▸ **Data**:
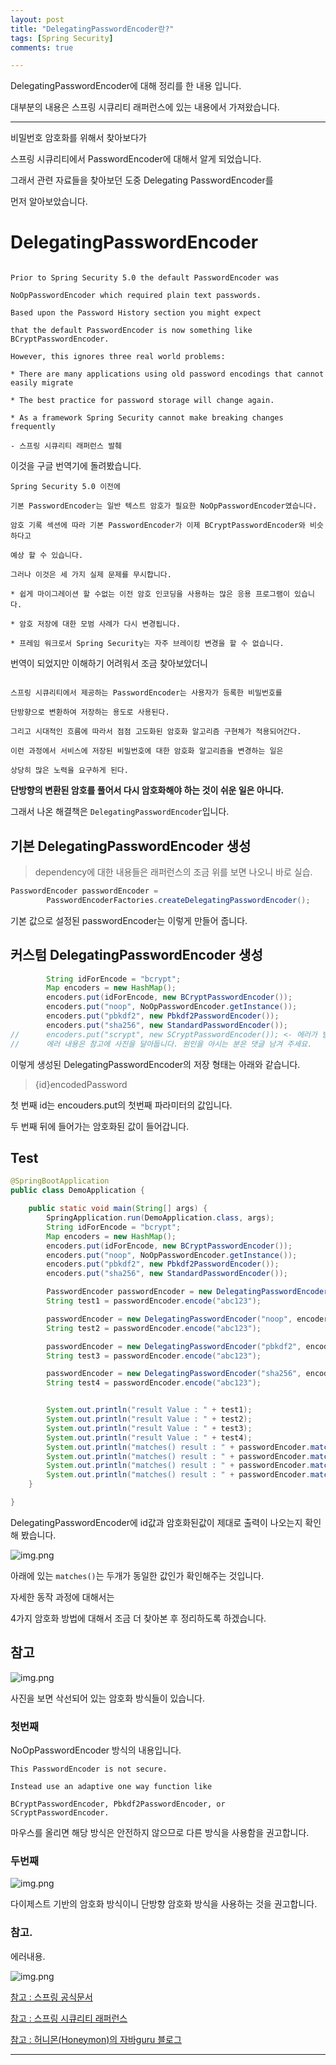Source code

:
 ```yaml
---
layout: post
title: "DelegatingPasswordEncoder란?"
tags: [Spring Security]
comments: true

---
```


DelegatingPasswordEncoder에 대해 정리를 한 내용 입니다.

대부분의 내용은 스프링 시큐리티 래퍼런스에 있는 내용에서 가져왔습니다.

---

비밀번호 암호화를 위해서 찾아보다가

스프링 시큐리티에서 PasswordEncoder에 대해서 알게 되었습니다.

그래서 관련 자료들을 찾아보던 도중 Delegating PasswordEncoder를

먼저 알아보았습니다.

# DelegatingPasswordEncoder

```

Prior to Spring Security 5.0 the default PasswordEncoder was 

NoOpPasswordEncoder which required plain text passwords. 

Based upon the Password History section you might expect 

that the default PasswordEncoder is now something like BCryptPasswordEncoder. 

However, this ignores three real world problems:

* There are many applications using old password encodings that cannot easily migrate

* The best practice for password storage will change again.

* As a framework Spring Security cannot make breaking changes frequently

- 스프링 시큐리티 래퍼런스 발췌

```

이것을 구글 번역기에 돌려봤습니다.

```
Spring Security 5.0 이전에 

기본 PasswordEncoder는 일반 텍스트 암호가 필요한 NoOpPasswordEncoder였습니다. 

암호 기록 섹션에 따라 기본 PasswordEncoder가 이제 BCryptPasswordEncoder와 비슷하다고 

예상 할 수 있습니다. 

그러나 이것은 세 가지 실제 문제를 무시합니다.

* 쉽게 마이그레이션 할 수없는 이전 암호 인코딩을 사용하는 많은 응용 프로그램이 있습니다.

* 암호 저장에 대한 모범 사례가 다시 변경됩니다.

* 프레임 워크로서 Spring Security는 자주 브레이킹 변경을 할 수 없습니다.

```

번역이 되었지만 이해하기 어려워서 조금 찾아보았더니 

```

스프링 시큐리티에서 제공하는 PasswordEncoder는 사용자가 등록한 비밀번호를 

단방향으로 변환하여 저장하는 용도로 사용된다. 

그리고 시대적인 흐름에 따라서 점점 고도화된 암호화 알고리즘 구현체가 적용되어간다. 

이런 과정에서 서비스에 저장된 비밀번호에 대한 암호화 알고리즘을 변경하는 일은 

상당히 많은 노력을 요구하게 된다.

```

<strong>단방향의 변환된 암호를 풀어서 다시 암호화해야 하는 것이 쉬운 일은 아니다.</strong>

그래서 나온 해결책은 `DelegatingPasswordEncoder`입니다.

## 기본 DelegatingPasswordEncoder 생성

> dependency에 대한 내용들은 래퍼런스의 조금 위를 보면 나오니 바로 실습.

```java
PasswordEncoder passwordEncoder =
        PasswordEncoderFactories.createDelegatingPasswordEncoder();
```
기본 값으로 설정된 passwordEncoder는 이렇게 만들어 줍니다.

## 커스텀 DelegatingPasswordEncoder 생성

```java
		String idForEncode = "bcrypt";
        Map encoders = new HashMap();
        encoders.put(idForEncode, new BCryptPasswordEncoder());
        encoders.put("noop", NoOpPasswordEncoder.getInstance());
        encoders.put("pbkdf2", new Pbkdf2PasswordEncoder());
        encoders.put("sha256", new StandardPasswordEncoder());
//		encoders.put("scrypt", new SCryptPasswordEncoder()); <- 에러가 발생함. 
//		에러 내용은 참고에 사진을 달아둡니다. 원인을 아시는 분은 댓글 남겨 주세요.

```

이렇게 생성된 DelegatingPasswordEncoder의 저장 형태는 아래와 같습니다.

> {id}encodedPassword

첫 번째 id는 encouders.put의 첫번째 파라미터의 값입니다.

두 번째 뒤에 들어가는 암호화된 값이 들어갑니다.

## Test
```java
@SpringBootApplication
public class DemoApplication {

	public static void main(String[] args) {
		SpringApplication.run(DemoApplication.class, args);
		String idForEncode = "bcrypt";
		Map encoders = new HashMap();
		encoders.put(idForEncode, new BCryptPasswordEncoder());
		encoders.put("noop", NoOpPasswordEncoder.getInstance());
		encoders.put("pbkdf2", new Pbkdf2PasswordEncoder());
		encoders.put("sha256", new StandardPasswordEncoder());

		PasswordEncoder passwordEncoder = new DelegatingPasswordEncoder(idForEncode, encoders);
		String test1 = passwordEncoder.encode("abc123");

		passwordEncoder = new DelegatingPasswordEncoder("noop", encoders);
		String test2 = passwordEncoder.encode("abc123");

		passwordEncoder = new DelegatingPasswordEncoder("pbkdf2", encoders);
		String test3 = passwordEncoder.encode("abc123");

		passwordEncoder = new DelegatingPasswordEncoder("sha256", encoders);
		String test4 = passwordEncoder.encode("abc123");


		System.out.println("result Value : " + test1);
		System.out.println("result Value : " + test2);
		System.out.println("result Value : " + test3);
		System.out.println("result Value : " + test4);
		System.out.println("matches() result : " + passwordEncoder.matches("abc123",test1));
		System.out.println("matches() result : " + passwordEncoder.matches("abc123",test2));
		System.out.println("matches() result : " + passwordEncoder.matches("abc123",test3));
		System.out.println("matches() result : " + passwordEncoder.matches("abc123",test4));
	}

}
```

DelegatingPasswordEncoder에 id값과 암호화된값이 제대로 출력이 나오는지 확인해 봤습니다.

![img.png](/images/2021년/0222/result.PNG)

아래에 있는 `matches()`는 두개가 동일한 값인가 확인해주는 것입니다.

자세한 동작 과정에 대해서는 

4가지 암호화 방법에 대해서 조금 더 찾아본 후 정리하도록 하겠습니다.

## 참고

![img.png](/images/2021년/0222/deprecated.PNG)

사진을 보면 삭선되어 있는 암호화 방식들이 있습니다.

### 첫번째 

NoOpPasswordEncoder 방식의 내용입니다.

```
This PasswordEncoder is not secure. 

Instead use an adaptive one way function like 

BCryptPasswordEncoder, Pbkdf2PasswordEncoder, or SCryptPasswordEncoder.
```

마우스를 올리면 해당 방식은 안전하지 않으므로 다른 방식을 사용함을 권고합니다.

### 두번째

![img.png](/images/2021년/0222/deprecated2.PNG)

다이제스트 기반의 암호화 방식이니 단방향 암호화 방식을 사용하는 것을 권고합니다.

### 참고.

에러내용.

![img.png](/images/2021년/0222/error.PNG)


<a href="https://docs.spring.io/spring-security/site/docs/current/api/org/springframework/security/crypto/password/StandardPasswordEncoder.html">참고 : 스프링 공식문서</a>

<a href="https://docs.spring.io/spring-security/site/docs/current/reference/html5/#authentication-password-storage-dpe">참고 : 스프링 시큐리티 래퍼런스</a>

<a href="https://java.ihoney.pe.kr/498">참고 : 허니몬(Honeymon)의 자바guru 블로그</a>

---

▸ **To do**:
Look through the entries and find each line that has the string "default". Copy those lines.

▸ **Reply**:
Prior to Spring Security 5.0 the default PasswordEncoder was 
that the default PasswordEncoder is now something like BCryptPasswordEncoder. 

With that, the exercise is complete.